Quanto à acomodação pensou-se em dois lugares, o palácio episcopal (atual museu de arte sacra) e o seminário São Gaspar que fica as proximidades da Catedral. O Palácio Episcopal encontrava-se em péssimo estado, cheio de goteiras e infiltrações, organizou-se então uma campanha em vista de reformá-lo, cuja campanha tinha a frente Dom Alberto Ramos e recebeu adesão de uma série de empresários. Esta propiciou a reforma do mesmo, cuja obra seguiu-se até a véspera da chegada do papa.

Quanto aos preparativos relacionados à infra-estrutura, o maior deles era a escolha do local para se realizar a santa missa, pensou-se em vários lugares os quais foram descartados pelas seguintes razões: Pista do aero clube, fechá-la significaria isolar Belém dos municípios ligados por via aérea; Estádio Mangueirão, por problemas quanto ao acesso; Praça da Republica e outras praças (Batista Campos, Praça Brasil), pela arborização que atrapalharia a visualização da celebração; Ceasa, problemas quanto ao acesso; Cruzamento da Dr. Freitas com a Duque de Caxias, cruzamento vital para aquela região da cidade; Entroncamento, fechá-lo significaria isolar Belém do resto do Brasil por um longo tempo. Em meio a estes problemas, decidiu-se então pelo cruzamento da Avenida 1º de Dezembro com a Barão do Triunfo, por outro lado tal escolha foi embargada por técnicos da CELPA, por lá se localizar uma sub-usina de energia elétrica, fato que ofereceria perigo a grande quantidade de pessoas que para lá acorreriam para a celebração. Decidiu-se então pelo cruzamento da Av. 1º de Dezembro com a Mauriti, neste local se montaria um altar monumento dotado de duas rampas internas e todo acarpetado no qual se celebraria a santa missa.

O Grande Dia

Clemente XI, em 1719, engrinaldou a cidade de Belém, pórtico da Amazônia, com a dignidade de sede episcopal.

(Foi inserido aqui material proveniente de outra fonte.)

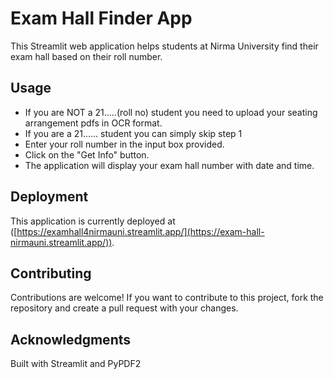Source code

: # Exam Hall Finder App
This Streamlit web application helps students at Nirma University find their exam hall based on their roll number. 

## Usage
- If you are NOT a 21.....(roll no) student you need to upload your seating arrangement pdfs in OCR format.
- If you are a 21...... student you can simply skip step 1
- Enter your roll number in the input box provided.
- Click on the "Get Info" button.
- The application will display your exam hall number with date and time.

## Deployment
This application is currently deployed at ([https://examhall4nirmauni.streamlit.app/](https://exam-hall-nirmauni.streamlit.app/)).

## Contributing
Contributions are welcome! If you want to contribute to this project, fork the repository and create a pull request with your changes.

## Acknowledgments
Built with Streamlit and PyPDF2
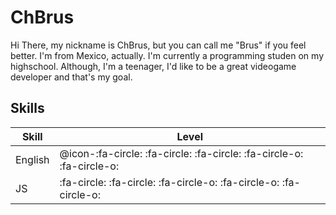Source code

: # ChBrus
Hi There, my nickname is ChBrus, but you can call me "Brus" if you feel better. I'm from Mexico, actually. I'm currently a programming studen on my highschool. Although, I'm a teenager, I'd like to be a great videogame developer and that's my goal.
## Skills
| Skill | Level |
| ------------ | ------------ |
| English | @icon-:fa-circle: :fa-circle: :fa-circle: :fa-circle-o: :fa-circle-o: |
| JS | :fa-circle: :fa-circle: :fa-circle-o: :fa-circle-o: :fa-circle-o: |

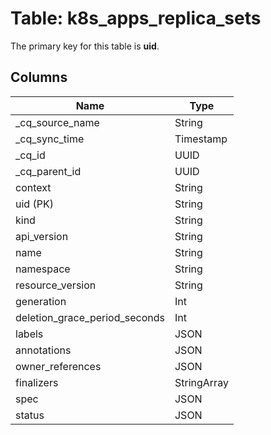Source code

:# Table: k8s_apps_replica_sets

The primary key for this table is **uid**.

## Columns

| Name          | Type          |
| ------------- | ------------- |
|_cq_source_name|String|
|_cq_sync_time|Timestamp|
|_cq_id|UUID|
|_cq_parent_id|UUID|
|context|String|
|uid (PK)|String|
|kind|String|
|api_version|String|
|name|String|
|namespace|String|
|resource_version|String|
|generation|Int|
|deletion_grace_period_seconds|Int|
|labels|JSON|
|annotations|JSON|
|owner_references|JSON|
|finalizers|StringArray|
|spec|JSON|
|status|JSON|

São Pio X enobreceu-a, em 1906, com a primazia arquiepiscopal em todo o norte e nordeste do Brasil, terceira depois de Salvador e Rio de Janeiro.

Pio XII endereçou-lhe sua palavra fulgurante e enviou-lhe um Legado Pontifício, em 1953, para presidir o VI Congresso Eucarístico Nacional e coroar a imagem bendita e querida de Nossa Senhora de Nazaré.

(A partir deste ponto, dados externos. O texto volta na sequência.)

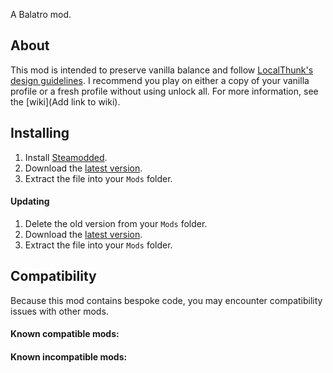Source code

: A Balatro mod.

## About
This mod is intended to preserve vanilla balance and follow [LocalThunk's design guidelines](https://www.reddit.com/r/balatro/comments/1czo9g0/guidelines_for_joker_design/). I recommend you play on either a copy of your vanilla profile or a fresh profile without using unlock all. For more information, see the [wiki](Add link to wiki).

## Installing
1. Install [Steamodded](https://github.com/Steamodded/smods/wiki).
2. Download the [latest version](https://github.com/ouiiskey/Manifold/releases).
3. Extract the file into your `Mods` folder.

#### Updating
1. Delete the old version from your `Mods` folder.
2. Download the [latest version](https://github.com/ouiiskey/Manifold/releases).
3. Extract the file into your `Mods` folder.

## Compatibility
Because this mod contains bespoke code, you may encounter compatibility issues with other mods.
#### Known compatible mods:
#### Known incompatible mods:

Paulo VI, depois de ter pisado esta terra, antes de ser eleito Papa. Falou também à gente belemense, em 1971, asseverando que “Cristo aponta para a Amazônia”.

Agora João Paulo II atende o nosso convite e vem, embora por poucas horas, à semelhança dos pastores na noite de natal, “Transeamus usque Bethlehem” “Vamos até Belém”, verificar o que sucedeu. E assim estamos vivendo momentos históricos de intensa vibração e sensibilidade.

Na recente visita que fizemos a Sua Santidade, (audiência 17/04/1980) perguntou-nos se o povo do Pará amava a Nossa Senhora. Respondemos tranqüila e seguramente: “Sim Santidade, o povo de Belém é essencialmente mariano. Suas Maiores igrejas são dedicadas a Nossa Senhora de Belém ou de Nazaré, do Carmo ou das Mercês.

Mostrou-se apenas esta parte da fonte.